2015年01月16日 | Weblog

 JR九州の上場に関する報道が出ていますが、詳しい内容はまだ入手しておりませんが、この報道の雑感を記載します。

 JR九州の上場の際、経営安定基金の取扱いに注目が浴びていました。国に返済する、否そのまま上場後も残すといった議論が霞ヶ関、永田町で行われていました。今回の報道が事実とすれが、経営安定基金を返済せずにJR九州の借入金を返済することは、経営安定基金が国から出資金(JR九州の自己資本)として処理され、自己資本を使って銀行借入金を返済することになったと思われます。
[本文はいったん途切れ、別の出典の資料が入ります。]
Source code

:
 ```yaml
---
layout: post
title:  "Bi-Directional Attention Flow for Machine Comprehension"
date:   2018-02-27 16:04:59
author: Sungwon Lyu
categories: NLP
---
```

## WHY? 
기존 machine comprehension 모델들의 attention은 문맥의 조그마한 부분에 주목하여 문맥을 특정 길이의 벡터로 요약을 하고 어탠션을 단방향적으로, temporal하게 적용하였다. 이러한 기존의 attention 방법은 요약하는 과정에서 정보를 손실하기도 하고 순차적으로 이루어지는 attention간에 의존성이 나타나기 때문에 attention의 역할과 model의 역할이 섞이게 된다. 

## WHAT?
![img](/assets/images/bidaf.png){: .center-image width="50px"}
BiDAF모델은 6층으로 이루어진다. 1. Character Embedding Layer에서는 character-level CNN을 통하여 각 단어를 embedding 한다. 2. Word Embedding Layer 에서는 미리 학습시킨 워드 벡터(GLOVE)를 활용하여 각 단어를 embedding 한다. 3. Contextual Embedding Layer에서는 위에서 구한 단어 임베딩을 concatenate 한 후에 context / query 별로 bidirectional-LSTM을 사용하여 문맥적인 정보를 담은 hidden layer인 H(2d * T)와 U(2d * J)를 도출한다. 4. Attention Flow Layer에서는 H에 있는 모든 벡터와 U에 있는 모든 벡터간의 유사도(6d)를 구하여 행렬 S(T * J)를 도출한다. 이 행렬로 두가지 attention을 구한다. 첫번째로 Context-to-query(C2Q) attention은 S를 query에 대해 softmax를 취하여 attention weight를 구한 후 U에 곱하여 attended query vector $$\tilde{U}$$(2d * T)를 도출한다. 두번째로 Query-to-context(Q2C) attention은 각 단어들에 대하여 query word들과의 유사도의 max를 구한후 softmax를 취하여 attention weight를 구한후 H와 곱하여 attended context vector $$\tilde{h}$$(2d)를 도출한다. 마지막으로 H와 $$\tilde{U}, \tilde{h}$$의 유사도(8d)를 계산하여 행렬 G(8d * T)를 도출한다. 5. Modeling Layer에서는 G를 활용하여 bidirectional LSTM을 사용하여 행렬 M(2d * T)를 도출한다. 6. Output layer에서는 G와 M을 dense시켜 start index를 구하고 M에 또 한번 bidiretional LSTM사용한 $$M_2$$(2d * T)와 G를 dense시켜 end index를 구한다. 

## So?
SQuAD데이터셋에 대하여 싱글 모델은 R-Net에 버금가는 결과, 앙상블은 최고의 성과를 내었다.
この会計・財務手続きによりJR九州の純資産は、経営安定基金分だけ増加して、JR九州上場の時の時価総額に反映することが予想されます。政府所有のJR九州の株式が全額売却されることで経営安定基金回収を含んだJR九州への出資金及び上場益が回収されることになります。その意味では、妥当なスキームといえるでしょう。

 もし経営安定基金の取扱いが一般化されるとJR北海道、JR四国、JR貨物の他JR各社の経営安定基金も事実上の資本とみなされるのか疑問が残ります。上場できるのであれば、国は資金を回収できますが、もし経営安定基金を除いたら債務超過に陥った場合に、債務超過解消の原資に経営安定基金を使えるかということです。この取扱いによっては、銀行融資や債券発行の金利交渉にも影響が出てくるでしょう。更には日銀の低金利政策が長期化するに従い経営安定基金で運用益を出して、鉄道事業の赤字を補てんするという国鉄民営化後のスキームが破たん寸前というのも事実です。長期国債で運用しても1%以下という状況で、国債やリスクの少ない社債で運用益を稼ぐことはほとんど不可能です。一層のこと他のJR各社にも経営安定化基金を数十年間で毎年贈与して、贈与益(会計手法は吟味が必要)を計上させて赤字補てんをさせることも一案です。この場合上場の見込みがない社においては、事実上の鉄道事業赤字補助金となりますが。